My dad was a master gardner.
He had a huge garden with all types of plants. I hated working in the garden as it made my skin itch. It was a lot of work. He had 60 tomato plants in the ground and staked up when he had his stroke. The garden died that year. The only thing we have left is one blueberry bush. I picked all the blueberries I could get and have them in the deep freezer now. We had a 26 cubic foot deep freezer, and it was packed full of vegetables when dad was still around. He grew tomatoes the size of softballs. Early Girls, Big Boy's, and Celebrity. Green Beans, Pea, Sweet Corn, Carrots, Radishes, Lettuce, Squash, Strawberries, Lima Beans, turnips, apples, raspberries, grapes, Boysenberries, and at least 12 Blueberry plants that didn't make it. Only one big blueberry bush survived. Oh yea. He planted some Pear trees too.
He watered the garden during the sizzling summer months when it failed to rain. He watered in the morning so that the water would soak down to the roots before the sun got up too high in the sky. If you water in the evening fungus will start and kill the plants.
I will share one thing that he taught me about gardening. Phosphate Rock. We used to drive 50 miles to Owensboro, KY to buy bags of phosphate rock. He also would have horse manure delivered and spread on the garden every year and tilled that into the soil.
One more tip. He used diatomaceous earth to kill bugs. He would also buy praying mantis eggs and put them into the garden to hatch. They kill a lot of harmful bugs. And he would use Seven Dust at times.
From what I learned watching him was that Soil preparation was key to a good garden. And don't overwater the tomatoes as that will make them split. Use mulch around the plants to keep the soil from drying out.
Note: Limiting nutrients like Phosphorus, and Potassium are needed for plant growth and blooms. He would make me mad when he used RAID on the young plants to keep the rabbits from eating them. And watch out for the ground hogs as they will eat the young plants as they first come up out of the ground.

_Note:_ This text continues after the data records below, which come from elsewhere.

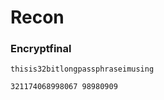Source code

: # Recon

### Encryptfinal

```
thisis32bitlongpassphraseimusing
```

```
321174068998067 98980909
```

Before my health went south, I would grow tomatoes, squash, and cucumbers in my small garden. My dad used one-third of an acre to grow his garden and I only had a 20 ft by 12 ft patch of dirt. My soil was full of clay and his was more organic with all the horse manure he put into the soil over 35 years. We would drive out to the East Side of Evansville on North Green River Road to a veterinary office where the vet kept horses and shoveled horse manure into the back of his 1/2-ton pickup truck and take it to his garden and spread it out into the soil. Then he had a horse farmer who had aged horse manure mixed into saw dust and had that farmer deliver it to his garden and store it in big piles. Dad would let it age before putting it into the soil. Amending the soil is a key to a good garden. The horse farm was up in Warrick County, IN. His father had a big garden too. I remember as a child walking through my dad's father's garden and catching toads. ha ha. And the toads eat a lot of harmful insects too so let them live in the garden.